— About this exercise —
State, as a number alone, how many lines of the entries contain the word "Returns".

— Extracted data —
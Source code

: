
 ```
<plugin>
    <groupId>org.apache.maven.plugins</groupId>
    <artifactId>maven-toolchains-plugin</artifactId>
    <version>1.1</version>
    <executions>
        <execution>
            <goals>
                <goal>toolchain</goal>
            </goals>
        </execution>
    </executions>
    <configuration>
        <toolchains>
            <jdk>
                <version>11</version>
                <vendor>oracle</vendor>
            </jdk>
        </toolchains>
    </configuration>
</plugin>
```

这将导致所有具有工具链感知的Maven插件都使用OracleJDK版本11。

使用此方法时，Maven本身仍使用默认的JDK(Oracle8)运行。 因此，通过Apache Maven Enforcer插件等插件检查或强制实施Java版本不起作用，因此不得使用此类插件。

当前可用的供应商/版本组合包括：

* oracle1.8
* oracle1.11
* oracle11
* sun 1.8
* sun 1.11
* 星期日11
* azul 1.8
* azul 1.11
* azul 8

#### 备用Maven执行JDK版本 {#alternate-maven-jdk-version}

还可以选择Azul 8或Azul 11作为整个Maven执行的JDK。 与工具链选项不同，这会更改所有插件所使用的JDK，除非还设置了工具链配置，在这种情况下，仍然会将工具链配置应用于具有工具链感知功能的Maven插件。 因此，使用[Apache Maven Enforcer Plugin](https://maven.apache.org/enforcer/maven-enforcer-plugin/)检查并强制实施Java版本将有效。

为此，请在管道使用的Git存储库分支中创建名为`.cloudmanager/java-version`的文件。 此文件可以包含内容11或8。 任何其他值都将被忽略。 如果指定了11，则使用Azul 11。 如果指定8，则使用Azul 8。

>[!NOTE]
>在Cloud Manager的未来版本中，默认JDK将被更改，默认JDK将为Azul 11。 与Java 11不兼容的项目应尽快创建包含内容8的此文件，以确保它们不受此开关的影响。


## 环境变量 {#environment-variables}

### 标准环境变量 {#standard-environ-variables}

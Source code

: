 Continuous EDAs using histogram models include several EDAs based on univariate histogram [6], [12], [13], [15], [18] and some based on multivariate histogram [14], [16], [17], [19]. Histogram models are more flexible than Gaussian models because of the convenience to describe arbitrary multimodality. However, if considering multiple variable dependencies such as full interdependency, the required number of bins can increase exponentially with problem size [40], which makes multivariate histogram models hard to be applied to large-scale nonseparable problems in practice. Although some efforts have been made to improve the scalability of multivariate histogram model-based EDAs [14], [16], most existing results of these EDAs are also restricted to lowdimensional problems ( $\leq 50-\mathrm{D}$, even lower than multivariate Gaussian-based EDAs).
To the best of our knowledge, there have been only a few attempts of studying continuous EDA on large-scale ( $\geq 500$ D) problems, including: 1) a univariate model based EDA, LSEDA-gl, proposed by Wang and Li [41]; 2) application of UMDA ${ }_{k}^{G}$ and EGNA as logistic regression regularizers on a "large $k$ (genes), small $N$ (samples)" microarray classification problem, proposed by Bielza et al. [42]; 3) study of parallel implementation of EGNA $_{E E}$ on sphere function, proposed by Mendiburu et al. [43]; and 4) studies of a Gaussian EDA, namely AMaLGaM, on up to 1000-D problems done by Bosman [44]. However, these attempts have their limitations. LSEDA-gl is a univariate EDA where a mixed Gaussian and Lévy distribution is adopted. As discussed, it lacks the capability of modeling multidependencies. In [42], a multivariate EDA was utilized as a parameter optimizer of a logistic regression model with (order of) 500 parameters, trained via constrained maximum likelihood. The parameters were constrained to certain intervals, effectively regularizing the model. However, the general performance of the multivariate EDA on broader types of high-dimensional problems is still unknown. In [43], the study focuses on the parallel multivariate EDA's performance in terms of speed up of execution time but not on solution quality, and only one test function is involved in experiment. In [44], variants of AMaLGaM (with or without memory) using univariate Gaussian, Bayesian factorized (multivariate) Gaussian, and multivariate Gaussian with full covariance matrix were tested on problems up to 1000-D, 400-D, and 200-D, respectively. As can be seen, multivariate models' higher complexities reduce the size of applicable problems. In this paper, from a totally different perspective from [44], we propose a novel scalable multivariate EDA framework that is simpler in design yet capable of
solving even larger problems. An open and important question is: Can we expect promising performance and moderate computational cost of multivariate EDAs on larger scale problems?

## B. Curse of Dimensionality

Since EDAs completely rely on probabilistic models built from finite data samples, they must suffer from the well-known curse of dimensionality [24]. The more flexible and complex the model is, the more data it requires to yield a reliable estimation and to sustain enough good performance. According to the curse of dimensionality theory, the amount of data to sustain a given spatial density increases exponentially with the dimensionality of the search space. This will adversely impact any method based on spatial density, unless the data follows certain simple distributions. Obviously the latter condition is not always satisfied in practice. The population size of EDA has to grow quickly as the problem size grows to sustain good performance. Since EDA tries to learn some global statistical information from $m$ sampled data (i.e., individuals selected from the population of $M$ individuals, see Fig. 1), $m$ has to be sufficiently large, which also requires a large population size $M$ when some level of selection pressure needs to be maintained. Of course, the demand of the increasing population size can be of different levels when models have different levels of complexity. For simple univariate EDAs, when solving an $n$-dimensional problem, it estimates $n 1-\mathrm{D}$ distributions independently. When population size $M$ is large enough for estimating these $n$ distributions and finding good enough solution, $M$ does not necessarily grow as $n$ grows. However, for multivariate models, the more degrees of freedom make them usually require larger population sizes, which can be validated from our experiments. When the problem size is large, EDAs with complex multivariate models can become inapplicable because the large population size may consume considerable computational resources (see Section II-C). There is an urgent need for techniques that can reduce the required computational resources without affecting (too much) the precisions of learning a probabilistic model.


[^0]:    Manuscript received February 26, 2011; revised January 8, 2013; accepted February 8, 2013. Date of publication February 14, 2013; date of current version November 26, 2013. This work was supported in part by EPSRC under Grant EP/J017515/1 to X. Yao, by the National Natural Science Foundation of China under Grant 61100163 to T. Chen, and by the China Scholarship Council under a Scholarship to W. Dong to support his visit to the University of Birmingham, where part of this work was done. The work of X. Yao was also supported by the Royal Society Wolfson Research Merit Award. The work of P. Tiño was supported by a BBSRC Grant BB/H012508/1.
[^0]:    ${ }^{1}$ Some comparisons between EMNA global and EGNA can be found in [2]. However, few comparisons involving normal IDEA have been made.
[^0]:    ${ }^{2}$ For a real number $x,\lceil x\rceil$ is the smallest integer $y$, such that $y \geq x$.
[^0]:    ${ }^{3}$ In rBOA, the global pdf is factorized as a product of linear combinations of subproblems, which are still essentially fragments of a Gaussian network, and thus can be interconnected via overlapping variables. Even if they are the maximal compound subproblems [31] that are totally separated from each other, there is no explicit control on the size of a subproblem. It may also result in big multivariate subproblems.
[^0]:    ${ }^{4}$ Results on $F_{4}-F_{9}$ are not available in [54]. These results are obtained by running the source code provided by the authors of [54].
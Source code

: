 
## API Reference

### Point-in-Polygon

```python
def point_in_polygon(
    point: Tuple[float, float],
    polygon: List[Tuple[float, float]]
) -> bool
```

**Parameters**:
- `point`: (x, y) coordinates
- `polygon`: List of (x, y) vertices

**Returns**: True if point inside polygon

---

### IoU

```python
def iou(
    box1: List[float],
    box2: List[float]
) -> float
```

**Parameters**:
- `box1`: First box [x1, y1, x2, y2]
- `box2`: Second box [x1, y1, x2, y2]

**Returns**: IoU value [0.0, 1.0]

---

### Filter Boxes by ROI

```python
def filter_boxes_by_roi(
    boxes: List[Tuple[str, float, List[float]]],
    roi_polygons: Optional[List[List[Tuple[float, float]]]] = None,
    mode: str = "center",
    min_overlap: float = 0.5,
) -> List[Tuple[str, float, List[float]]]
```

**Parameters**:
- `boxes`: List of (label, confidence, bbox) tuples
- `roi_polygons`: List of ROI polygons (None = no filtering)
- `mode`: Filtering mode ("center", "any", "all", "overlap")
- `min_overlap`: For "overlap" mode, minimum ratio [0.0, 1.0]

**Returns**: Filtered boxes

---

— Your response —
3